Exercise requirements: Nothing but a number should be given: how many lines in the entries below include the string "deploy".

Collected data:
+ + + + + + +
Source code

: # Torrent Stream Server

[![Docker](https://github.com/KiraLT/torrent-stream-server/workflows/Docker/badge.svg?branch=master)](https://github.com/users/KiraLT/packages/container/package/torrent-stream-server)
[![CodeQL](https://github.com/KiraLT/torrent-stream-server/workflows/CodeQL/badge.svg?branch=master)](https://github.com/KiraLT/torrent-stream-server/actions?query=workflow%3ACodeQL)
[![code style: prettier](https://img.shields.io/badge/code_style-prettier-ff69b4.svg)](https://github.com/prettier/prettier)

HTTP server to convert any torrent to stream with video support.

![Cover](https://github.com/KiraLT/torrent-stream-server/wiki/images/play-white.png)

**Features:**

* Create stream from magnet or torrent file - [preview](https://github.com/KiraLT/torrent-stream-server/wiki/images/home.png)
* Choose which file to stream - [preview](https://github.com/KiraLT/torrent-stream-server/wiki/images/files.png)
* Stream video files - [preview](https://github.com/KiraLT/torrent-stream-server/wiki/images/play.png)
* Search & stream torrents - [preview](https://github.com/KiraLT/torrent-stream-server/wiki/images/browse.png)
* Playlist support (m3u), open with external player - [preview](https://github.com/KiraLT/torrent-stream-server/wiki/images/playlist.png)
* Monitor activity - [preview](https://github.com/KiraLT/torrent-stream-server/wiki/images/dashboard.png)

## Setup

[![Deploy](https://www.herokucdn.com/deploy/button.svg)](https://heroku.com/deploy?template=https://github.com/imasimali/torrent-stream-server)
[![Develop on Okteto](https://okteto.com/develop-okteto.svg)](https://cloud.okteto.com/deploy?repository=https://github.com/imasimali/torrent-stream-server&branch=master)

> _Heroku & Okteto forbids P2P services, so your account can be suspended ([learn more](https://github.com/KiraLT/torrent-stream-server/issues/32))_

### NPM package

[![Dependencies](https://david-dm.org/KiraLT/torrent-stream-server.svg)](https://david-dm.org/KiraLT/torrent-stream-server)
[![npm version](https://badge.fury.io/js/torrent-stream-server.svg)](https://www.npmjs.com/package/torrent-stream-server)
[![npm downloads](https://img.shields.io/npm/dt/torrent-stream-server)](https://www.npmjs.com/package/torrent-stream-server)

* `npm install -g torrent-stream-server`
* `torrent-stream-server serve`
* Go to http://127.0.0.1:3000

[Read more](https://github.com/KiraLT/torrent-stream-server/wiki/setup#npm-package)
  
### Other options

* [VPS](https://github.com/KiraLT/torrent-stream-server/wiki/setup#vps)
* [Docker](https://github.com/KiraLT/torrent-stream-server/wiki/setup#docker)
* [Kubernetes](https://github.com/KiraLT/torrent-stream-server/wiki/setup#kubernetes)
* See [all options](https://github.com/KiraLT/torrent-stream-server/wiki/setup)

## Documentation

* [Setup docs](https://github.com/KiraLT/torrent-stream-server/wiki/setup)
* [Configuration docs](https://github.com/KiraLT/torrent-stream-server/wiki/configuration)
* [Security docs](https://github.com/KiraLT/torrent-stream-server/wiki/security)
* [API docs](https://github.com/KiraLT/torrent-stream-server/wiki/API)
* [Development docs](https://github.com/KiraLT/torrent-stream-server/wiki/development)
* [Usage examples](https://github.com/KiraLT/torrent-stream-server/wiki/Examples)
+ + + + + + +
Solution to this exercise: 2